Wednesday, September 19, 2007

My speakers

After all these digital crossover and room correction stuff. I think I have forgotten to write about my speakers!! My new speaker is actually a DIY speakers from a local company. Over the years, I know the cheif designer very well and we are good friends. He said he can design a speaker for me based on the drivers he has but I need to work on the crossover! Not problem. I like the challange and so the project started! The design was actually a TMW design and when he gave me the outlook of the speakers, I was really thrilled! It was so beautiful!!


I took awhile to find a factory to produce the speaker case as we only made 2. We eventually managed to find one and a few months ago, my dream speaker came into reality. So which drivers did we chose

Tweeter - Raven 2.0
Mid - Audio Technology 15cm
Woofer - Audiotechnology 23 cm
Sub woofer - Tact 210









When I set it up initially using digital crossover and all that, I chose the following slope and frequency

Tweeter: 2000Hz up, 96dB/Octave
Mid: 350Hz - 2000Hz, 96dB/Octave
Woofer: 150Hz - 350Hz, 96dB/Octave
Sub: 150Hz below, 96dB/Octave

The sound? Well, not bad, the details are great, and the highs are excellent. but the mid is kind of lifeless, not involving and flat. The bass are good but can be better with these drivers.

Then I came across this thread again. I got the recommendation as follows:

"Hi again Arthur,

It sounds like your system is basically the LGT but in slimmed down TMW form. At least from a driver perspective anyway.The thin midrange problem I was having and which you seem to be relating to was due to some over excessive stop band correction which Uli fixed and showed me how to avoid. Before making any changes are you sure you haven't fell into this trap also?

During this project I made a few discoveries about the RAAL ribbon which will very likely apply to any ribbon. I'm not sure about dome tweeters but their dead and lifeless nature means it probably doesn't matter how they're used, they'll still sound unnatural. Dome tweeter jokes aside, if I crossed the RAAL low at 1.5Khz it simply sounds wrong in comparison to what I have now. You lose the presence and body of the upper midrange/lower treble and this is true despite very similar measured performance. Perhaps it is odd high order harmonic distortion from the ribbon being crossed low? Perhaps it is a mass/radiating area issue? I'm not 100% sure about either but I can say it doesn't sound as good. Try the Raven at 3Khz, since your crossing to the 5" the narrowing directivity of the mid driver will improve overall power response and better mate the directivity patterns of the two drivers at the crossover points. I assume you mid and tweeter spacing is close here.

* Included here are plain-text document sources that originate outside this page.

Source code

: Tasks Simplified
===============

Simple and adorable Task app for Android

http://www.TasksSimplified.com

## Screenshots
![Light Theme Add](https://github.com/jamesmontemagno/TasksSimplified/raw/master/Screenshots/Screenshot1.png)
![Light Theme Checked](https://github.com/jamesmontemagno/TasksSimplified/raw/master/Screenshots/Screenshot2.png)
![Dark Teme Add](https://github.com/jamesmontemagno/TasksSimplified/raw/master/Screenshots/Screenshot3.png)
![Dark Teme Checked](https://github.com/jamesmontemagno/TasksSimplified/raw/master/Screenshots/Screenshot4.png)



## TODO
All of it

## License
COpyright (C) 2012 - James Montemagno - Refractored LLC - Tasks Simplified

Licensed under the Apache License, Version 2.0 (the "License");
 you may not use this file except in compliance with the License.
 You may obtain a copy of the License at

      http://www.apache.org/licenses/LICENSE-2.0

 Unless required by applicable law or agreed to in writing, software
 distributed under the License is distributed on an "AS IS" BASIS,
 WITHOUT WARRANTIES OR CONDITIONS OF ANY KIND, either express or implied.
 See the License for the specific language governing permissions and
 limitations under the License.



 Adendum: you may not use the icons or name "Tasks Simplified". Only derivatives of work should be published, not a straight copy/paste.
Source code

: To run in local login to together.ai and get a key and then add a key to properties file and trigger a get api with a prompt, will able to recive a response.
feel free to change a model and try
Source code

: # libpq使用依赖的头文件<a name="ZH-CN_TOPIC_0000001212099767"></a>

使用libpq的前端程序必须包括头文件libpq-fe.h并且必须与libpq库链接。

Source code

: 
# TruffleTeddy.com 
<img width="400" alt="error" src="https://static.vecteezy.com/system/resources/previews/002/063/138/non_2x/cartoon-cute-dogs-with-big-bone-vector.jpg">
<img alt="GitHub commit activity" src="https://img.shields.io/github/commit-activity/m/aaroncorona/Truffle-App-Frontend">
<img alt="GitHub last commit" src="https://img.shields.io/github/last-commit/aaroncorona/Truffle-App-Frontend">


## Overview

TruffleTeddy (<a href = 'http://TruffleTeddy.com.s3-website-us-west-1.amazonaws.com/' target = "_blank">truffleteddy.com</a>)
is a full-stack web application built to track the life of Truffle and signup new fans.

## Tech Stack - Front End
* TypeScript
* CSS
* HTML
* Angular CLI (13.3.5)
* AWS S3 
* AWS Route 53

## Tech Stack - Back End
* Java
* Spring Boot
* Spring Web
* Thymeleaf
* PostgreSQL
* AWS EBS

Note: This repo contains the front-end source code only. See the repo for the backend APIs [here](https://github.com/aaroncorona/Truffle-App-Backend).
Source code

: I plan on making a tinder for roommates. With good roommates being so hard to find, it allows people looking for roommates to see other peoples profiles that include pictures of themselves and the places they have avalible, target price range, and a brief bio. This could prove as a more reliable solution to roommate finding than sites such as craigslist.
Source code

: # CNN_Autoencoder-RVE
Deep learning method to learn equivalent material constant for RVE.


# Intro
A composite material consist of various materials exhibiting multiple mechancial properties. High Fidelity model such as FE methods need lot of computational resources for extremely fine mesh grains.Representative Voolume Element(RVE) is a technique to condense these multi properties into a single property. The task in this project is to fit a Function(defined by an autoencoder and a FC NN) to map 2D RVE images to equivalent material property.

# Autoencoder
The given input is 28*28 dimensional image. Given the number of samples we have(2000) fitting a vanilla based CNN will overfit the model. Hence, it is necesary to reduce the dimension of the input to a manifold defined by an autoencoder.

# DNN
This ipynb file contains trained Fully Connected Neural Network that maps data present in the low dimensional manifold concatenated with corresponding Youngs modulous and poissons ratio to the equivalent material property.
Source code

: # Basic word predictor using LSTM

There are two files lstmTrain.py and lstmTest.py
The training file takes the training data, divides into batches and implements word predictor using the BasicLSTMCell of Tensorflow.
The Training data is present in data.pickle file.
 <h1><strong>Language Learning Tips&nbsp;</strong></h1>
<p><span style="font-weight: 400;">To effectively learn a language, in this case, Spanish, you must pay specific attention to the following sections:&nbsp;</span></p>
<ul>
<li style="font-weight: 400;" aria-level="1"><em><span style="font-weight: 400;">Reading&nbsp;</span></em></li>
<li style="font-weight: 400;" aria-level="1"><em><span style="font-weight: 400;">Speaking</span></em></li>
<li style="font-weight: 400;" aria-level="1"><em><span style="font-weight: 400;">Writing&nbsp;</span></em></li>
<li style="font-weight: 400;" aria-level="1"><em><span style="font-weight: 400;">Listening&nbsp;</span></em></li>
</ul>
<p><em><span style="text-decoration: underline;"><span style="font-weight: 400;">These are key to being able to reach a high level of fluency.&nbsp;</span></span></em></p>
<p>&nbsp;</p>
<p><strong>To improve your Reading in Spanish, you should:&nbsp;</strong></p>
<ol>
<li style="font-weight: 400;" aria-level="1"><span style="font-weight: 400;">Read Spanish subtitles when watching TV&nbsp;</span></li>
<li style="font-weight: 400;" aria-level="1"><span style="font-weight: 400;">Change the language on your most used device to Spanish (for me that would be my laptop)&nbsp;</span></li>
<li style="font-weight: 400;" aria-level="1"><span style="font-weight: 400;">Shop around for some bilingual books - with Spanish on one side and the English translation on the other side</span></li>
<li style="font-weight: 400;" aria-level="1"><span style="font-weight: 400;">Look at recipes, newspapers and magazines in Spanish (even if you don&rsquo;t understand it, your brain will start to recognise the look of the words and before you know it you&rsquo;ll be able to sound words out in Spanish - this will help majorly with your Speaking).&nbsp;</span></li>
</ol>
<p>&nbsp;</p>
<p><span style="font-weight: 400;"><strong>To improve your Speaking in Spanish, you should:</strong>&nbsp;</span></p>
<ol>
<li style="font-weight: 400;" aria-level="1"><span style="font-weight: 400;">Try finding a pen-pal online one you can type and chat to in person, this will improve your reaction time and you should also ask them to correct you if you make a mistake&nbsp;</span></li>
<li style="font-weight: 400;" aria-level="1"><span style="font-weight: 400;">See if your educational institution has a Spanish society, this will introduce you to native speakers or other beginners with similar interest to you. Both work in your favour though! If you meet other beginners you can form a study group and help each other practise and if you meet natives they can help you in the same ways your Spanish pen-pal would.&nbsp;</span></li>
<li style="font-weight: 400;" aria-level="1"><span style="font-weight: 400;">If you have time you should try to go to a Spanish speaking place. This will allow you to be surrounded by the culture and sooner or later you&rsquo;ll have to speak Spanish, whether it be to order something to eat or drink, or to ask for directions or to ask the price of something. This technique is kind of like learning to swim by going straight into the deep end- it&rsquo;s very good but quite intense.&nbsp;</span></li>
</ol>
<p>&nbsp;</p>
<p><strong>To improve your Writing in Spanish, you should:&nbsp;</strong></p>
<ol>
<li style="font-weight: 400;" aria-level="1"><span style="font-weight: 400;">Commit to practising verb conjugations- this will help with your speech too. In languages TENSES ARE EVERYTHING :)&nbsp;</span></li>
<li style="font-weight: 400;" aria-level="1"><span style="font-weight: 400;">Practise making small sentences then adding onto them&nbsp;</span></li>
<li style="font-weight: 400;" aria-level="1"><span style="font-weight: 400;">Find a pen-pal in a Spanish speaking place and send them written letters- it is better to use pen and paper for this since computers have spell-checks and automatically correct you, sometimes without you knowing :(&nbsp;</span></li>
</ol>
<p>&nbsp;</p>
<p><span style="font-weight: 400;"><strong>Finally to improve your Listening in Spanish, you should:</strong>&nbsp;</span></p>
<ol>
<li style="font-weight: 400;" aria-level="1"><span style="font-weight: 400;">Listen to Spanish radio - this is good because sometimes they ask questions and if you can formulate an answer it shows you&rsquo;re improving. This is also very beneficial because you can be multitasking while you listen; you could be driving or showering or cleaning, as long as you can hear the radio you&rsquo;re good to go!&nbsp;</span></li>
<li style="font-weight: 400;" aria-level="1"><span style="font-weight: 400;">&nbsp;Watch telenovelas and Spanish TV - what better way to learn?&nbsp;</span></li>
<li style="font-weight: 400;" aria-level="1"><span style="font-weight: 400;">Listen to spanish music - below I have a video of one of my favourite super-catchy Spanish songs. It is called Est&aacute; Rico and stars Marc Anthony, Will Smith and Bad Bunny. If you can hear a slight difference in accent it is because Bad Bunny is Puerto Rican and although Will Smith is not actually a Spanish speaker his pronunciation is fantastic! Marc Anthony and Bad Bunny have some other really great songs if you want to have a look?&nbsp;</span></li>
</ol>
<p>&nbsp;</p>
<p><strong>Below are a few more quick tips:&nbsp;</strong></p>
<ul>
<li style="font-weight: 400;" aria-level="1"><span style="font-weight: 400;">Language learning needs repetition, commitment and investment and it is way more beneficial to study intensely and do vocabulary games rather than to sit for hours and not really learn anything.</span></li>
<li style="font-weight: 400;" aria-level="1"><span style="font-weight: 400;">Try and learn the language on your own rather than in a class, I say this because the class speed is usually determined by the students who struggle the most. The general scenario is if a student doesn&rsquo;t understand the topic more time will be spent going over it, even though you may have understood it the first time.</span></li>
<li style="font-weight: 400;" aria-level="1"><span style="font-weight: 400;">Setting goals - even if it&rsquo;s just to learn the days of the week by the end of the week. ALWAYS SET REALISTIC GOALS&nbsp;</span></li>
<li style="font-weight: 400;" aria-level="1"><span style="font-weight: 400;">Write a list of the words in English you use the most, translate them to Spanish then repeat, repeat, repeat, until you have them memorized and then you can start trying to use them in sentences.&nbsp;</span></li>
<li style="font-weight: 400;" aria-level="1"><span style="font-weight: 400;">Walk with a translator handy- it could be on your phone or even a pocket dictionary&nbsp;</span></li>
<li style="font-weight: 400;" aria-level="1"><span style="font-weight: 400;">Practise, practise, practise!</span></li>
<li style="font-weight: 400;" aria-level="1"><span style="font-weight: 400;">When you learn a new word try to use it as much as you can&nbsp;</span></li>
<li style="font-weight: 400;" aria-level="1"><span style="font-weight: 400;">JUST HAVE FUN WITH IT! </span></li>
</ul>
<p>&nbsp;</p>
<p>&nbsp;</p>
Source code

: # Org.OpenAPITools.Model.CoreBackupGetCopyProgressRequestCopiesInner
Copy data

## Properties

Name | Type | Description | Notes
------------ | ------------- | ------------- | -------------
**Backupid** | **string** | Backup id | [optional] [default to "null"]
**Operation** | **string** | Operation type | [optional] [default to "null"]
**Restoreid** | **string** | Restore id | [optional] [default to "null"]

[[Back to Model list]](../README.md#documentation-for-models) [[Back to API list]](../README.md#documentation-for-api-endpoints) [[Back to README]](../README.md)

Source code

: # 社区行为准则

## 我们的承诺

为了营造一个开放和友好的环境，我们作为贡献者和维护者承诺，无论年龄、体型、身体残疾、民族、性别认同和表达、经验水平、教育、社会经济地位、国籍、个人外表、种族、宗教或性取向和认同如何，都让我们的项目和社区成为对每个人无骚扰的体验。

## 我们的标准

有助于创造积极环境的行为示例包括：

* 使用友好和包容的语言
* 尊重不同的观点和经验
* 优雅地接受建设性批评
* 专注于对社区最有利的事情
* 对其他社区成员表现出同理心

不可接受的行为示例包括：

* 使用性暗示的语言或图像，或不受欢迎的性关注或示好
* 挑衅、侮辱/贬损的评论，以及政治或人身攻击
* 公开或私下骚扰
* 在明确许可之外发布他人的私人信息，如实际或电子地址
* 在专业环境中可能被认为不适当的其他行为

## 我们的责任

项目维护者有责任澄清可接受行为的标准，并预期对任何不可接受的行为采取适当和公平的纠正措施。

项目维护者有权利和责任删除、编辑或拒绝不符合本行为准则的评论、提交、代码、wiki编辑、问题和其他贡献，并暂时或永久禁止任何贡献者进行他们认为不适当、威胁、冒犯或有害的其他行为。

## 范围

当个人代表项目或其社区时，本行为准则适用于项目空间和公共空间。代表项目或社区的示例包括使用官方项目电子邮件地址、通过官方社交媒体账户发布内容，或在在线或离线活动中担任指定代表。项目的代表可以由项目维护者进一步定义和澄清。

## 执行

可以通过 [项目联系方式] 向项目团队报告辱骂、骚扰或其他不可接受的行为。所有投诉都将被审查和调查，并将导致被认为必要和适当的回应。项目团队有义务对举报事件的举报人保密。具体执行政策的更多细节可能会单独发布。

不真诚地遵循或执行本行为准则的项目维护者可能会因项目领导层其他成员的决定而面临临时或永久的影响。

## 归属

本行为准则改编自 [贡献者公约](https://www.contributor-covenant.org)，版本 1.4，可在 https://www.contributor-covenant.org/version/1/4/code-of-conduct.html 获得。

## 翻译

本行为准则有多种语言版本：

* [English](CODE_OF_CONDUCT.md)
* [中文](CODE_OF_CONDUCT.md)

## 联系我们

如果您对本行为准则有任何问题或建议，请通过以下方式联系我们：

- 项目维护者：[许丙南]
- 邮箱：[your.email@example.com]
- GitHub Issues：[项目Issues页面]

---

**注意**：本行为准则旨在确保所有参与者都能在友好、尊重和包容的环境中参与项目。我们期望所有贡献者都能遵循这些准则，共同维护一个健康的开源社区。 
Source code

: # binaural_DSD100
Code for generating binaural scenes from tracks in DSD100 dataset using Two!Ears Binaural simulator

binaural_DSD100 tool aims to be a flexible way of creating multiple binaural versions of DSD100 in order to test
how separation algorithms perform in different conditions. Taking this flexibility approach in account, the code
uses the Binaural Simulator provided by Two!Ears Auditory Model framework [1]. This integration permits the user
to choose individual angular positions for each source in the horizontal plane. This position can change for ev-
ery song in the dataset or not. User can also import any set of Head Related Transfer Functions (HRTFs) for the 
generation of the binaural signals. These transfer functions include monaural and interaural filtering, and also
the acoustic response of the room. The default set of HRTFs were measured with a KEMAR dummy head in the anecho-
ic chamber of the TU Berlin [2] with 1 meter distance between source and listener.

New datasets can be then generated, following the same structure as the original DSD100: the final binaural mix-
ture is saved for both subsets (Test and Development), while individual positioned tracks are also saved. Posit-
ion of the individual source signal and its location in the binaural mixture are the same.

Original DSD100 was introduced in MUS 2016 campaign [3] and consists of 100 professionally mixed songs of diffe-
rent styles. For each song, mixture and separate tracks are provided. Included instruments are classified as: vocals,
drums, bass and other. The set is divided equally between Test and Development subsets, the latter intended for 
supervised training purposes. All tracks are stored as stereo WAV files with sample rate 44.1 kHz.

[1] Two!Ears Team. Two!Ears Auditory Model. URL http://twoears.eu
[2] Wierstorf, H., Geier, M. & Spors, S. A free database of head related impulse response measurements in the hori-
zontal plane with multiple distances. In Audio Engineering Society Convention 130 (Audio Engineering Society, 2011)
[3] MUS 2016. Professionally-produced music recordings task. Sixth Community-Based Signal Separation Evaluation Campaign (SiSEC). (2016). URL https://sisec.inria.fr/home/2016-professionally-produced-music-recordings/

I would try to abandon the steep filters for use with AT drivers, it harms the sound more than it helps. They're wideband and smooth at both ends so why create a problematic solution to an issue that doesn't exist. Its best to evaluate on the basis of each case and go for the lesser of evils approach. For example I found steep filters worked well with the ATC midrange but this was actually beneficial because I was running it right upto its upper and lower limits where resonanaces and distortion, respectively, became an issue overiding negatives surrounding steep filtering.In this instance I chose 24dB LR slopes and it really does suit the AT's offering a good blend of stop band rejection, lessening driver to driver crossover stopband interaction along with promoting a more cohesive sound from drivers more effectively blending creating less of a sense of shifting directivity lobes and tonality. By this I mean with steep filtering the drivers can become more subjectively isolated and I find I can tell a shift of sound direction and tonality when different frequencies, covered by different drivers, are playing. A bit more crossover overlap from shallower filtering can create a more cohesive speaker and we are lucky that we can make the drivers behave optimally to virtually eliminate the phase problems from doing so.

You've also got a lot going on down low: A sub crossed in at 150hz to an 8" driver that then works to 350hz. I haven't heard your system so can't say whether it works and maybe you have preference for this setup but looking at it on paper its less than optimal IMO. Personally I'd shift the mid down to 200hz which allows it to cover yet more of the frequency range, it works excellently in my setup where I tried it at 500hz, 300hz, 200hz and 150hz. 200hz had the best blend of mid/upper bass weight and seamless integration out to the midrange.

For the 8" I'd use this with just a low pass and no high pass then bring the sub in at non directional frequencies to blend with the overall sound and fill out the low end. Reason being the sub will be some distance from the main driver array and at 150hz sound is directional. Crossing in at say 50 or 60hz is much better.

These are just my thoughts on how I'd do it and not everyone agree's on how things should be implemented but since your not 100% happy with the sound and we also have similar drive units then I think some of the ideas might be worth looking at."

Sounds very reasonable. I will try this setting and report back!